*** Begin section ***

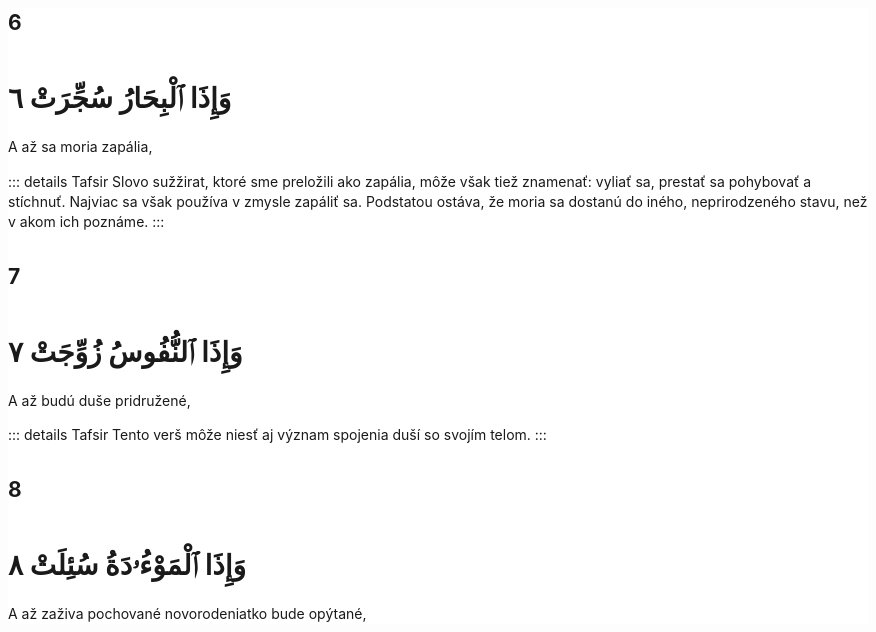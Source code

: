 <div class="break"></div>

## 6


<Badge type="info" text="81:6" class="badge" />
<div>
<div class="main-verse" >

<h1 class="verse-arabic">وَإِذَا ٱلْبِحَارُ سُجِّرَتْ ٦</h1>
</div>

<p>A až sa moria zapália,</p>
</div>


::: details Tafsir
Slovo sužžirat, ktoré sme preložili ako zapália, môže však tiež znamenať: vyliať sa, prestať sa pohybovať a stíchnuť. Najviac sa však používa v zmysle zapáliť sa. Podstatou ostáva, že moria sa dostanú do iného, neprirodzeného stavu, než v akom ich poznáme.
:::

<div class="break"></div>

## 7


<Badge type="info" text="81:7" class="badge" />
<div>
<div class="main-verse" >

<h1 class="verse-arabic">وَإِذَا ٱلنُّفُوسُ زُوِّجَتْ ٧</h1>
</div>

<p>A až budú duše pridružené,</p>
</div>


::: details Tafsir
Tento verš môže niesť aj význam spojenia duší so svojím telom.
:::

<div class="break"></div>

## 8


<Badge type="info" text="81:8" class="badge" />
<div>
<div class="main-verse" >

<h1 class="verse-arabic">وَإِذَا ٱلْمَوْءُۥدَةُ سُئِلَتْ ٨</h1>
</div>

<p>A až zaživa pochované novorodeniatko bude opýtané,</p>
</div>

*** End section ***

◆ THE TASK
Type the lines above out again exactly as they appear, skipping every picture.

◆ ANSWER TO THIS PROBLEM
Source code

: <div class="break"></div>

## 6


<Badge type="info" text="81:6" class="badge" />
<div>
<div class="main-verse" >

<h1 class="verse-arabic">وَإِذَا ٱلْبِحَارُ سُجِّرَتْ ٦</h1>
</div>

<p>A až sa moria zapália,</p>
</div>


::: details Tafsir
Slovo sužžirat, ktoré sme preložili ako zapália, môže však tiež znamenať: vyliať sa, prestať sa pohybovať a stíchnuť. Najviac sa však používa v zmysle zapáliť sa. Podstatou ostáva, že moria sa dostanú do iného, neprirodzeného stavu, než v akom ich poznáme.
:::

<div class="break"></div>

## 7


<Badge type="info" text="81:7" class="badge" />
<div>
<div class="main-verse" >

<h1 class="verse-arabic">وَإِذَا ٱلنُّفُوسُ زُوِّجَتْ ٧</h1>
</div>

<p>A až budú duše pridružené,</p>
</div>


::: details Tafsir
Tento verš môže niesť aj význam spojenia duší so svojím telom.
:::

<div class="break"></div>

## 8


<Badge type="info" text="81:8" class="badge" />
<div>
<div class="main-verse" >

<h1 class="verse-arabic">وَإِذَا ٱلْمَوْءُۥدَةُ سُئِلَتْ ٨</h1>
</div>

<p>A až zaživa pochované novorodeniatko bude opýtané,</p>
</div>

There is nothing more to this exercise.